Data excerpts
-------

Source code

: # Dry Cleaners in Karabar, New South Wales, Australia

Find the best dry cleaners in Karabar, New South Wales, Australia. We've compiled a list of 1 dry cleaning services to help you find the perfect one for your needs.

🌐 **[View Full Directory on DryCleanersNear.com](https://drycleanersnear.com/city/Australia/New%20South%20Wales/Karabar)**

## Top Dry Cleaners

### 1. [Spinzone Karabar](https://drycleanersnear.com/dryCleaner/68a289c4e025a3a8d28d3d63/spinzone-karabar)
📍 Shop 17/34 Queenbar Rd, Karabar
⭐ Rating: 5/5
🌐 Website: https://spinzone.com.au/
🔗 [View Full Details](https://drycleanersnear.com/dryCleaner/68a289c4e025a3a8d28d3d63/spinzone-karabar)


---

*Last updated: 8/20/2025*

-------

### [About this exercise]
Which lines above include the string "https"? Show them.

### [Output for this exercise]
🌐 **[View Full Directory on DryCleanersNear.com](https://drycleanersnear.com/city/Australia/New%20South%20Wales/Karabar)**
### 1. [Spinzone Karabar](https://drycleanersnear.com/dryCleaner/68a289c4e025a3a8d28d3d63/spinzone-karabar)
🌐 Website: https://spinzone.com.au/
🔗 [View Full Details](https://drycleanersnear.com/dryCleaner/68a289c4e025a3a8d28d3d63/spinzone-karabar)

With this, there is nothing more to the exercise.